MALAYSIA Steel Works (RM1.08) is upbeat that the current environment of rising steel prices and strengthening demand will be positive for its margins and earnings.

The company, which saw its business dipping into the red in 1H09 as the result of the global downturn, has since turned around nicely in line with the global economic recovery. Demand for steel products has been trending higher, spurred both, by expectations of stronger end-user demand as well as rising costs.

Notably, purchases over the past weeks were fuelled by expectations of higher prices as the quantum of price hikes for the key steel-making raw materials, iron ore and metallurgical coal became increasingly clear.

Rising raw material costs
Mining companies appear to be holding all the aces when it comes to negotiating contract prices, at least for now — their bargaining power cemented by the global economic rebound and strong demand from China as well as the oligopolistic nature of the industry.

Case in point, in a historic turn of events, miners have successfully shifted to quarterly supply contracts, instead of the traditional once-a-year review in April, to take advantage of rising spot prices. The three biggest producers, Vale, Rio Tinto and BHP Billiton, collectively control almost 69% of the global seaborne iron ore market.

For the April-June 2010 quarter, iron ore has been priced at about US$100-US$110 (RM321-RM353) per tonne, well above last year's contracted price of US$60 per tonne. Given that spot prices for iron ore are currently hovering around US$150 per tonne, it is likely that the benchmark price will rise further in the next quarter. Similarly, the current quarter's benchmark price for metallurgical coal has been agreed at about US$200 per tonne, up from last year's US$128 per tonne.

Passing on costs through higher prices
An environment of rising steel prices is generally positive for steelmakers, provided they can pass on the additional costs.

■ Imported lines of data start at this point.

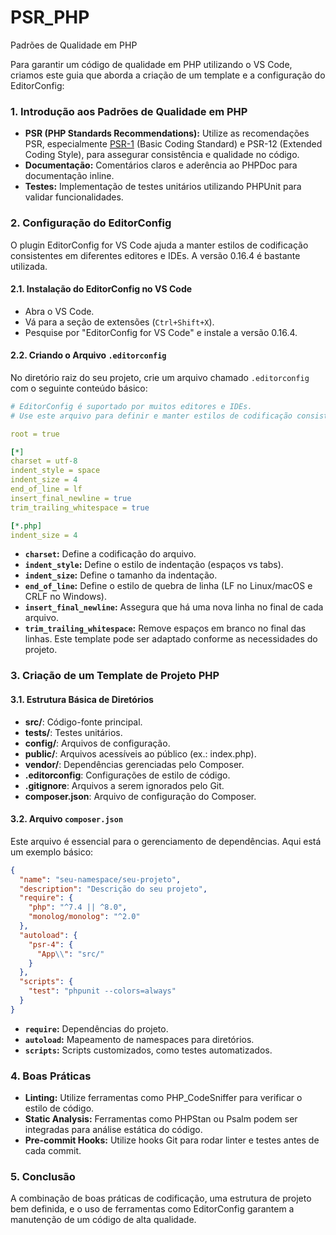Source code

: # PSR_PHP
Padrões de Qualidade em PHP

Para garantir um código de qualidade em PHP utilizando o VS Code, criamos este guia que aborda a criação de um template e a configuração do EditorConfig:

### 1\. **Introdução aos Padrões de Qualidade em PHP**

*   **PSR (PHP Standards Recommendations):** Utilize as recomendações PSR, especialmente [PSR-1]([/Arquitetura-Cloud-NAGEM/Ambiente-Conteinerizado-para-Projetos-PHP/Padrões-de-Qualidade-em-PHP/Guia-PSR%2D1:-Basic-Coding-Standard](https://github.com/claudecirmiranda/PSR_PHP/blob/main/PSR-1.md)) (Basic Coding Standard) e PSR-12 (Extended Coding Style), para assegurar consistência e qualidade no código.
*   **Documentação:** Comentários claros e aderência ao PHPDoc para documentação inline.
*   **Testes:** Implementação de testes unitários utilizando PHPUnit para validar funcionalidades.

### 2\. **Configuração do EditorConfig**

O plugin EditorConfig for VS Code ajuda a manter estilos de codificação consistentes em diferentes editores e IDEs. A versão 0.16.4 é bastante utilizada.

#### **2.1. Instalação do EditorConfig no VS Code**

*   Abra o VS Code.
*   Vá para a seção de extensões (`Ctrl+Shift+X`).
*   Pesquise por "EditorConfig for VS Code" e instale a versão 0.16.4.

#### **2.2. Criando o Arquivo `.editorconfig`**

No diretório raiz do seu projeto, crie um arquivo chamado `.editorconfig` com o seguinte conteúdo básico:

```yaml
# EditorConfig é suportado por muitos editores e IDEs.
# Use este arquivo para definir e manter estilos de codificação consistentes.

root = true

[*]
charset = utf-8
indent_style = space
indent_size = 4
end_of_line = lf
insert_final_newline = true
trim_trailing_whitespace = true

[*.php]
indent_size = 4
```

*   **`charset`:** Define a codificação do arquivo.
*   **`indent_style`:** Define o estilo de indentação (espaços vs tabs).
*   **`indent_size`:** Define o tamanho da indentação.
*   **`end_of_line`:** Define o estilo de quebra de linha (LF no Linux/macOS e CRLF no Windows).
*   **`insert_final_newline`:** Assegura que há uma nova linha no final de cada arquivo.
*   **`trim_trailing_whitespace`:** Remove espaços em branco no final das linhas.
Este template pode ser adaptado conforme as necessidades do projeto.

### 3\. **Criação de um Template de Projeto PHP**

#### **3.1. Estrutura Básica de Diretórios**

*   **src/**: Código-fonte principal.
*   **tests/**: Testes unitários.
*   **config/**: Arquivos de configuração.
*   **public/**: Arquivos acessíveis ao público (ex.: index.php).
*   **vendor/**: Dependências gerenciadas pelo Composer.
*   **.editorconfig**: Configurações de estilo de código.
*   **.gitignore**: Arquivos a serem ignorados pelo Git.
*   **composer.json**: Arquivo de configuração do Composer.

#### **3.2. Arquivo `composer.json`**

Este arquivo é essencial para o gerenciamento de dependências. Aqui está um exemplo básico:

```json
{
  "name": "seu-namespace/seu-projeto",
  "description": "Descrição do seu projeto",
  "require": {
    "php": "^7.4 || ^8.0",
    "monolog/monolog": "^2.0"
  },
  "autoload": {
    "psr-4": {
      "App\\": "src/"
    }
  },
  "scripts": {
    "test": "phpunit --colors=always"
  }
}
```

*   **`require`:** Dependências do projeto.
*   **`autoload`:** Mapeamento de namespaces para diretórios.
*   **`scripts`:** Scripts customizados, como testes automatizados.

### 4\. **Boas Práticas**

*   **Linting:** Utilize ferramentas como PHP\_CodeSniffer para verificar o estilo de código.
*   **Static Analysis:** Ferramentas como PHPStan ou Psalm podem ser integradas para análise estática do código.
*   **Pre-commit Hooks:** Utilize hooks Git para rodar linter e testes antes de cada commit.

### 5\. **Conclusão**

A combinação de boas práticas de codificação, uma estrutura de projeto bem definida, e o uso de ferramentas como EditorConfig garantem a manutenção de um código de alta qualidade.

For the moment, this appears to be the case.

Steel bars in the domestic market are currently selling for roughly RM2,300-RM2,400 per tonne, up from the average of about RM1,850-RM1,950 per tonne in 4Q09. Meanwhile, billets for export are selling for about US$640 per tonne, up from about US$450 per tonne at the end of last year.

Furthermore, it appears that prices will continue to head higher in the coming weeks. As such, we believe Masteel will report fairly good profits in the first two and even three quarters of 2010.

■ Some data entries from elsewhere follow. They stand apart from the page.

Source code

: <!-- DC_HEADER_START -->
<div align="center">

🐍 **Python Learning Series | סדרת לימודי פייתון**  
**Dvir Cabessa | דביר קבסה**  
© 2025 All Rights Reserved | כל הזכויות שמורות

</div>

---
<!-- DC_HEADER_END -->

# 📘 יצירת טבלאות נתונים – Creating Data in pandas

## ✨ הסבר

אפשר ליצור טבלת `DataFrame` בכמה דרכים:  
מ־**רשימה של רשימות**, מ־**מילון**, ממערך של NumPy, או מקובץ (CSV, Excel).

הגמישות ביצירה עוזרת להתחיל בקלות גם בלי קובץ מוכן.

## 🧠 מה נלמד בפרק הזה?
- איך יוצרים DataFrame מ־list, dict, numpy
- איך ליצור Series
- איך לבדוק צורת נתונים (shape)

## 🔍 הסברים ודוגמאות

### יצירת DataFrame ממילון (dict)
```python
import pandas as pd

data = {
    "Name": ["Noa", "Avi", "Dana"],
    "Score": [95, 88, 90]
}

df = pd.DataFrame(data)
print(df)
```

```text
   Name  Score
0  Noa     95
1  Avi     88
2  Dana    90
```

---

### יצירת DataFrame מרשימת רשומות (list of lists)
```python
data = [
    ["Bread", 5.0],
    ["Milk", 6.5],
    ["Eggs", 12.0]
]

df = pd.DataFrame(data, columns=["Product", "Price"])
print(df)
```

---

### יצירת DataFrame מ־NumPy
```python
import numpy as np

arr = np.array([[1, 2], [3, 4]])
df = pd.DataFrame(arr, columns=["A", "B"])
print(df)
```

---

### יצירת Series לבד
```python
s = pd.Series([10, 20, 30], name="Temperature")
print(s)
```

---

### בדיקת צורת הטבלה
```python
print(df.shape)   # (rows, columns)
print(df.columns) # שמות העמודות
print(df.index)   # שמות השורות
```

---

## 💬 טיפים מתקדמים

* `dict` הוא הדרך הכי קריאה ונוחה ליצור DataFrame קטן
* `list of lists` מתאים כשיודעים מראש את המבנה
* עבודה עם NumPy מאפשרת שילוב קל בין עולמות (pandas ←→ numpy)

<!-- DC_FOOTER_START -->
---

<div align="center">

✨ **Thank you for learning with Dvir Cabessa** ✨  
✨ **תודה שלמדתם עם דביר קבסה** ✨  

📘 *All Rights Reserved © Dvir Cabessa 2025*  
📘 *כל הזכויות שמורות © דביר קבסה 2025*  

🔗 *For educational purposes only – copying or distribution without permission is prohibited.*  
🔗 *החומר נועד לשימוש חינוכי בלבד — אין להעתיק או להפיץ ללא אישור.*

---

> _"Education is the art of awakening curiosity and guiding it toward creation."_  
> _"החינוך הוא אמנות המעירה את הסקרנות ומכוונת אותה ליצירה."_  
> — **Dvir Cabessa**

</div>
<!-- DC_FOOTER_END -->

The higher selling prices are made possible by strengthening demand, which is underpinned by stimulus spending as well as the recovery in business and consumer spending. The pace of inventory restocking has picked up as confidence in the sustainability of the recovery grows. Companies are now inclined to buy more on expectations of stronger underlying demand going forward. Given that most have cut inventory levels to the bare minimum during the worst of the downturn, we are seeing a stronger than average upward stock adjustment.

Nonetheless, we are mindful of the potential for downside risks further down the road. If steel prices rise too much, too fast, they could exert downward pressure on underlying demand, particularly as spending from stimulus packages peters out towards the end of the year. The impact from inventory restocking is also expected to fade over the course of the next few months. Cost-push inflation and tightening of monetary policy are among the key factors that could potentially derail the still fragile global economic recovery.

Earnings turnaround in 2010
For the current year, we estimate Masteel's net profit at roughly RM32.8 million, a smart reversal from last year's net loss of RM8.5 million. This prices the stock at attractive valuations of about 6.8 times forward earnings. Plus, its shares are trading well below book value of RM2.14 per share as of end-2009.

In terms of longer-term growth prospects, the company is planning to gradually expand its billets plant capacity, from the current 450,000 tonnes per annum to 650,000 tonnes by 2012. The additional billets output would be used as feedstock for a new plant, to produce higher valued added steel products, which will complement its existing product range and allow the company to tap new export markets. If all goes to plan, Masteel envisions exports would exceed its domestic sales within the next three years.

Note: This report is brought to you by Asia Analytica Sdn Bhd, a licensed investment adviser. Please exercise your own judgment or seek professional advice for your specific investment needs. We are not responsible for your investment decisions. Our shareholders, directors and employees may have positions in any of the stocks mentioned.